In fairness to those who claim that the sonnets cannot possibly contain consistent source material in the life of a real person, they certainly don't find any resonance in the life of 'Mr Shakspere' of Stratford. What of the Earl of Oxford? Once again the parallels are quite extraordinary. His relationship with the Earl of Southampton fits very precisely the tone and content of those sonnets addressed to him (even orthodox Stratfordians mostly acknowledge Southampton as 'Mr W.H.') The idea of a poor poet urging his noble patron to; 'Make thee another self, for love of me' is absurd. These sonnets were, as Sobran demonstrates ably and repeatedly, addressed to one of equal rank.

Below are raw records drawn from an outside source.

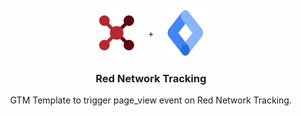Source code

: <br />
<div align="center">
  <div style="display: flex; align-items: center; justify-content: center; gap: 10px;">
    <img src=".github/rednetwork.svg" alt="Logo" width="80" height="80">
    <p>+</p>
    <img src=".github/gtm.svg" alt="Logo" width="80" height="80">
  </div>

  <h3 align="center">Red Network Tracking</h3>

  <p align="center">
    GTM Template to trigger page_view event on Red Network Tracking.
  </p>
</div>
<br />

Sonnet 125 describes the poet as having 'borne the canopy' - it is a matter of historical record that Oxford would have carried the royal canopy of both Elizabeth and James I.
'Alias Shakespeare' is a book which deserves to be read whatever opinion one may hold regarding the authorship question. It is highly entertaining yet meticulously researched, iconoclastic but always reasonable. 'Is it not just another conspiracy theory?' You may ask. Maybe, but in this case a 400 year old conspiracy to 'conceal and protect' the true author of Shakespeare's works, or, a conspiracy of academic inflexibility in the face of growing evidence? Read and see.